Java
Article

Java, Unicode, and the Mysterious Compile Error

By Indrek Ots

Unicode is a text encoding standard which supports a broad range of characters and symbols. Although the latest version of the standard is 9.0, JDK 8 supports Unicode 6.2 and JDK 9 is expected to be released with support for Unicode 8.0. Java allows you to insert any supported Unicode characters with Unicode escapes. These are essentially a sequence of hexadecimal digits representing a code point. In this post I’m going to cover how to use Unicode escapes in Java and how to avoid unexplainable compiler errors caused by Unicode escape misuse.

What are Unicode Escapes?

Let’s start from the beginning. Unicode escapes are used to represent Unicode symbols with only ASCII characters. This will come in handy when you need to insert a character that cannot be represented in the source file’s character set. According to section 3.3 of the Java Language Specification (JLS) a unicode escape consists of a backslash character (\) followed by one or more ‘u’ characters and four hexadecimal digits.

UnicodeEscape:
    \ UnicodeMarker HexDigit HexDigit HexDigit HexDigit

UnicodeMarker:
    u
    UnicodeMarker u

So for example \u000A will be treated as a line feed.

Example Usage

The following is a piece of Java code containing a Unicode escape.

public class HelloUnicode {
    public static void main(String[] args) {
        // \u0055 is a Unicode escape for the capital U character (U)
        System.out.println("Hello \u0055nicode".length());
    }
}

Take a moment to think about what will be printed out. If you want, copy and paste the code to a new file, compile and run it.

At first glance it looks like the program prints out 18. There’s 18 characters between the double quotes, so the length of the string should be 18. But if you run the program, the output is 13. As the comment suggests, the Unicode escape will be replaced with a single character.

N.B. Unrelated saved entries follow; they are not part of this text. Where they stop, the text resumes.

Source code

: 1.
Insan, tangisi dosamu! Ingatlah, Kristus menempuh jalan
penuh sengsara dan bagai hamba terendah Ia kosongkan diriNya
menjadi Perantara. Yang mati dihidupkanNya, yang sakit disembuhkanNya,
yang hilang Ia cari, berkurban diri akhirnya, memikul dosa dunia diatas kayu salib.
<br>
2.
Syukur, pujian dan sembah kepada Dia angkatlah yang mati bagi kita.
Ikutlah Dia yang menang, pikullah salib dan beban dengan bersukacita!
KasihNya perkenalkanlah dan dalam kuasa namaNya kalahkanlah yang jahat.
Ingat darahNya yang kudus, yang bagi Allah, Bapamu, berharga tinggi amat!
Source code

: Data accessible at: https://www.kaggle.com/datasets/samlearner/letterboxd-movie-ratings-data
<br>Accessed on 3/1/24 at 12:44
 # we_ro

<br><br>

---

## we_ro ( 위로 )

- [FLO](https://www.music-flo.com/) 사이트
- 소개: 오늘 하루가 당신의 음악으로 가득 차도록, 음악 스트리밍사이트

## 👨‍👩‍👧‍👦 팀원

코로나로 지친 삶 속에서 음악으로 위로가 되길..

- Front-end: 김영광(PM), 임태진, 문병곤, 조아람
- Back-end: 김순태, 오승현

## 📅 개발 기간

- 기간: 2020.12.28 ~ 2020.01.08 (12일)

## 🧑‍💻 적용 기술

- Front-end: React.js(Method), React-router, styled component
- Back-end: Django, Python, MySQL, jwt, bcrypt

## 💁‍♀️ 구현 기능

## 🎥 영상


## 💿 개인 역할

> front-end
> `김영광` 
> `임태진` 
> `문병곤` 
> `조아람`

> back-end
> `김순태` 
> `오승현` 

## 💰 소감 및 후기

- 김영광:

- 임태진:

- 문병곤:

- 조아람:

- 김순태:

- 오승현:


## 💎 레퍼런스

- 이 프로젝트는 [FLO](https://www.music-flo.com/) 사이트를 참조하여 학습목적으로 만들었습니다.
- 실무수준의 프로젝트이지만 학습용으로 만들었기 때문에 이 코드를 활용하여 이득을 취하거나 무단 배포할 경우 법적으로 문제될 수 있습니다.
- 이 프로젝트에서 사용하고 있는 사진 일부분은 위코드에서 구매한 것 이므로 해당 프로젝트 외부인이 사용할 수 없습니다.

Equipped with the knowledge that Unicode escapes are replaced with their respective Unicode characters, let’s look at the following example.

public class NewLine {
    public static void main(String[] args) {
        // \u000A is a unicode escape for the line feed (LF)
        // \u0055 is a Unicode escape for the capital U character (U)
        System.out.println("Hello \u0055nicode".length());
    }
}

Can you guess what will be printed out now? The answer should be the same as before, right? I’m sure some of you might suspect that this is a trick question and as a matter of fact, it is. This example will not compile at all.

$ javac NewLine.java
NewLine.java:3: error: ';' expected
        // \u000A is a unicode escape for the line feed (LF)
                      ^
NewLine.java:3: error: ';' expected
        // \u000A is a unicode escape for the line feed (LF)
                                     ^
NewLine.java:3: error: '(' expected
        // \u000A is a unicode escape for the line feed (LF)
                                         ^
NewLine.java:3: error: ';' expected
        // \u000A is a unicode escape for the line feed (LF)
                                                  ^
NewLine.java:3: error: ';' expected
        // \u000A is a unicode escape for the line feed (LF)
                                                            ^
NewLine.java:5: error: ')' expected
        System.out.println("Hello \u0055nicode".length());
                                                         ^
6 errors

What!? So many errors! My IDE doesn’t show any squiggly red lines and I can’t seem to find any syntax errors myself. Error on line 3? But that’s a comment. What is going on?

What caused the error?

To get a better understanding of what is going on, we need to look at section 3.2 of the Java Language Specification – Lexical Translations. I cannot speak for all compilers that have ever existed but usually the first job of a compiler is to take the source code of a program, treat it as a sequence of characters and produce a sequence of tokens.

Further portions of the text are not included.